Em gritante contraste, algumas matérias de jornal daquela
semana:
• Numa escola local, um garoto de 9 anos causa uma
devastação, derramando tinta nas carteiras, computadores
e impressoras, vandalizando um carro no estacionamento
da escola. Motivo: alguns colegas de classe o haviam
chamado de “bebê”, e ele quis impressioná-los.
• Oito jovens saem feridos porque um encontrão involuntário,
numa multidão de adolescentes diante de um clube de rap,
em Manhattan, leva a uma troca de empurrões que só
termina quando um dos garotos começa a atirar, com uma
pistola automática calibre 38, contra a multidão. A notícia
observa que, nos últimos anos, tiroteios por motivos fúteis,
mas encarados como atos de desrespeito, se tornaram
cada vez mais comuns em todo o país.
• No assassinato de crianças de menos de 12 anos, diz uma
notícia, 57% dos assassinos são seus próprios pais ou
padrastos. Em quase metade dos casos, esses pais alegam
que estavam “apenas tentando disciplinar o filho”. Essas
surras fatais foram provocadas por “infrações” do tipo a
criança ficar na frente da TV, chorar ou sujar fraldas.

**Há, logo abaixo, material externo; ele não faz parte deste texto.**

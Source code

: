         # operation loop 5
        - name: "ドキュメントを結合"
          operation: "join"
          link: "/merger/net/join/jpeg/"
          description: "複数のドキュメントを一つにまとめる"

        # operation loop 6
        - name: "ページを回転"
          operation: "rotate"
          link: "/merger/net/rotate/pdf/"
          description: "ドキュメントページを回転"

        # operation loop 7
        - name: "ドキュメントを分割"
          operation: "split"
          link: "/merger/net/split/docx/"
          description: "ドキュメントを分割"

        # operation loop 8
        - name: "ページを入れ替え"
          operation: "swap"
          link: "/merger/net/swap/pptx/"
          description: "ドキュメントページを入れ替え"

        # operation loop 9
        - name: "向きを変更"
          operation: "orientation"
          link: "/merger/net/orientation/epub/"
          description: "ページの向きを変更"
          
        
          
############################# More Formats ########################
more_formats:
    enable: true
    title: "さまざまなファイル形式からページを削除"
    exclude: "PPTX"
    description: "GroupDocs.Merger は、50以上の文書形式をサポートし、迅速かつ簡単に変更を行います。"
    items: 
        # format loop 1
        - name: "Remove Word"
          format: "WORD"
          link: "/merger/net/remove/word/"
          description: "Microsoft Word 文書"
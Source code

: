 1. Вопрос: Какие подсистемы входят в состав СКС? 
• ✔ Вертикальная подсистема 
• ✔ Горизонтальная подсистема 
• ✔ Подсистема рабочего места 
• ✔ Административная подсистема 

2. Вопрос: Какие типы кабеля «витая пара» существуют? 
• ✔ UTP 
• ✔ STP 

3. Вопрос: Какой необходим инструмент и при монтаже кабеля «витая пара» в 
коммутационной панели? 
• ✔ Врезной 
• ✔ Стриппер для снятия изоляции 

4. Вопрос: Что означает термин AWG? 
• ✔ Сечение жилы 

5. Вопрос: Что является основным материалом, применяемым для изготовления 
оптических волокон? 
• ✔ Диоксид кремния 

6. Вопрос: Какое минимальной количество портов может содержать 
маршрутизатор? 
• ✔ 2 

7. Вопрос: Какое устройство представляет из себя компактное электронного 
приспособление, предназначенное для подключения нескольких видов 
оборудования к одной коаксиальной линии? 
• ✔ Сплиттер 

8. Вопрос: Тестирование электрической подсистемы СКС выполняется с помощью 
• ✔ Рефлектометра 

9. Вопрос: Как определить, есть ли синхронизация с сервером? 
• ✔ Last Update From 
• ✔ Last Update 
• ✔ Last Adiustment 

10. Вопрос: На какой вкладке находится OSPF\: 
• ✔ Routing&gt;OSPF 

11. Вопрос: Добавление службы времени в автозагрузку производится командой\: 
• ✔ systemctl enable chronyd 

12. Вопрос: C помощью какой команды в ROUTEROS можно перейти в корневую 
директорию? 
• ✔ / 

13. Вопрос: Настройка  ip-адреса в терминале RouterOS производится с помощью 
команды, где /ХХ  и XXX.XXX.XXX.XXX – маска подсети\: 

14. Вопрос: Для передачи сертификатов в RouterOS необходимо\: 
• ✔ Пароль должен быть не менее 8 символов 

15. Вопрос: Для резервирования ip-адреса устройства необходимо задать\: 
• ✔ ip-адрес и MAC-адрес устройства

• Um jovem alemão é julgado pelo assassinato de cinco
mulheres e meninas turcas, por um incêndio que provocou
enquanto elas dormiam. Membro de um grupo neonazista,
ele diz que não consegue ficar num emprego, que bebe e
atribui o seu azar aos estrangeiros. Numa voz pouco
audível, argumenta: “Não paro de lamentar tudo o que
fizemos, e me sinto infinitamente envergonhado.”
O noticiário cotidiano nos chega carregado desse tipo de
alerta sobre a desintegração da civilidade e da segurança, uma
onda de impulso mesquinho que corre desenfreada. Mas o fato é
que esses eventos apenas refletem, em maior escala, um
arrepiante desenfreio de emoções em nossas próprias vidas e
nas das pessoas que nos cercam. Ninguém está a salvo dessa
errática maré de descontrole e de posterior arrependimento —
ela invade nossas vidas de um jeito ou de outro.